Now, everybody knows that woman is perfect. Everybody knows it doesn’t get any better than women. I love women even more than I love food, and that’s saying a lot. But if you show me a woman who can cook, I will literally let my jaw drop to the floor and let my tongue roll out like Bugs Bunny. It’s easier to be faithful to a woman who cooks than it is to make a grilled cheese sandwich without burning it your damn self.
Ladies, I know you don’t need no extra gimmicks to keep the men coming back for more. But the Ghetto Gourmet makes it so damn easy, you’ll have ’em tying themselves to your bed like James Caan in Misery. They’ll be like a deer in the headlights when you come out of the kitchen in your pimpron (ladies can be pimps too) with a tray of Coolio’s sensational scallops. And then you can choose if you wanna run them over or pull over and let them in.

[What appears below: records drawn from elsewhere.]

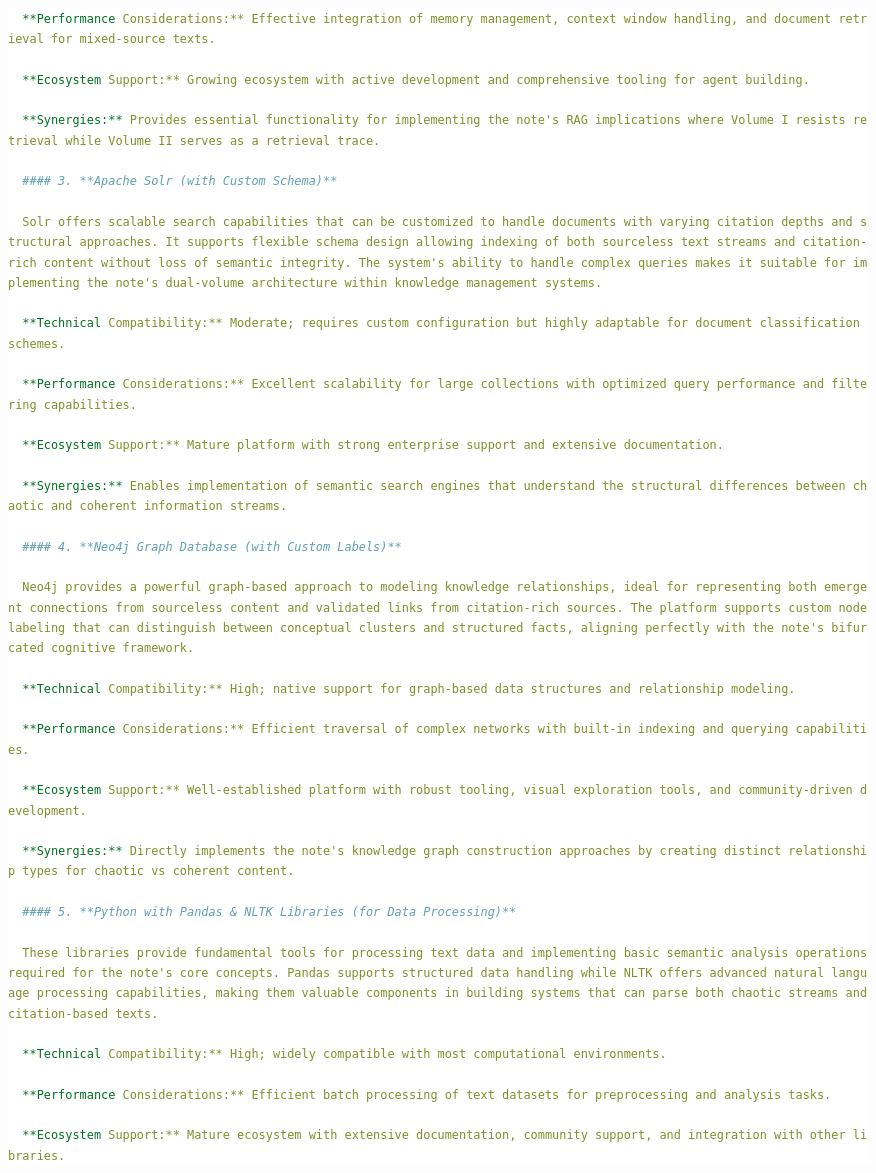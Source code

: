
 ```yaml
  **Performance Considerations:** Effective integration of memory management, context window handling, and document retrieval for mixed-source texts.

  **Ecosystem Support:** Growing ecosystem with active development and comprehensive tooling for agent building.

  **Synergies:** Provides essential functionality for implementing the note's RAG implications where Volume I resists retrieval while Volume II serves as a retrieval trace.

  #### 3. **Apache Solr (with Custom Schema)**

  Solr offers scalable search capabilities that can be customized to handle documents with varying citation depths and structural approaches. It supports flexible schema design allowing indexing of both sourceless text streams and citation-rich content without loss of semantic integrity. The system's ability to handle complex queries makes it suitable for implementing the note's dual-volume architecture within knowledge management systems.

  **Technical Compatibility:** Moderate; requires custom configuration but highly adaptable for document classification schemes.

  **Performance Considerations:** Excellent scalability for large collections with optimized query performance and filtering capabilities.

  **Ecosystem Support:** Mature platform with strong enterprise support and extensive documentation.

  **Synergies:** Enables implementation of semantic search engines that understand the structural differences between chaotic and coherent information streams.

  #### 4. **Neo4j Graph Database (with Custom Labels)**

  Neo4j provides a powerful graph-based approach to modeling knowledge relationships, ideal for representing both emergent connections from sourceless content and validated links from citation-rich sources. The platform supports custom node labeling that can distinguish between conceptual clusters and structured facts, aligning perfectly with the note's bifurcated cognitive framework.

  **Technical Compatibility:** High; native support for graph-based data structures and relationship modeling.

  **Performance Considerations:** Efficient traversal of complex networks with built-in indexing and querying capabilities.

  **Ecosystem Support:** Well-established platform with robust tooling, visual exploration tools, and community-driven development.

  **Synergies:** Directly implements the note's knowledge graph construction approaches by creating distinct relationship types for chaotic vs coherent content.

  #### 5. **Python with Pandas & NLTK Libraries (for Data Processing)**

  These libraries provide fundamental tools for processing text data and implementing basic semantic analysis operations required for the note's core concepts. Pandas supports structured data handling while NLTK offers advanced natural language processing capabilities, making them valuable components in building systems that can parse both chaotic streams and citation-based texts.

  **Technical Compatibility:** High; widely compatible with most computational environments.

  **Performance Considerations:** Efficient batch processing of text datasets for preprocessing and analysis tasks.

  **Ecosystem Support:** Mature ecosystem with extensive documentation, community support, and integration with other libraries.

```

Not only am I gonna give you some recipes that’ll make your kids eat their vegetables, I’m gonna help you deliver food so good they’ll be begging for more broccoli. These healthy recipes might make you lose weight, but your wallet will just keep growing fatter as you eat more meals at home. Coolio knows what it’s like to have a whole herd of kids to take care of, but whether you have one kid or a hundred, saving money is very important. Keeping your kids healthy is a great way to save money. This cookbook will help you keep your meals cheap and keep your kids light on their feet. If they don’t wanna eat what you learned in Cookin’ with Coolio, send them outside and make them run a few miles. See if they’re hungry after that.
Kids can be picky as hell. All they want all the time is Chicken McNuggets and macaroni and cheese. That’s fine once in a while, but we all know how hard it is to get kids to eat their vegetables. All the recipes in this cookbook are kid friendly. Not only will kids love to eat them, but, as I mentioned before, most of these recipes are so damn easy your kids can even make them for you, and that’s a good way to get them away from the television and into the kitchen. A kitchen pimp feels good when he makes a fine meal, and there ain’t no reason a kid can’t be a culinary captain too.
My cooking skills have been the subject of articles in Newsweek, Entertainment Weekly, Los Angeles Times, and Chicago Sun-Times. I have sold more than twenty-seven million albums, played on six continents, toured with the USO, and won a bunch of awards. Beyond that, in October 2008, the Oxygen network debuted my reality series Coolio’s Rules, based on the creation of my catering company. It was a prime-time hit.
But even more important, everything I cook tastes better than yo’ momma’s nipples. Whether it’s my Tricked-Out Westside Tilapia, my Swashbucklin’ Shrimp, or my Cool-a-cado, I can teach you how to control your seafood, chillax your chicken, sanctify your salad, and legitimize your lobster.
I may not be an iron chef, but I’m the only chef with platinum records.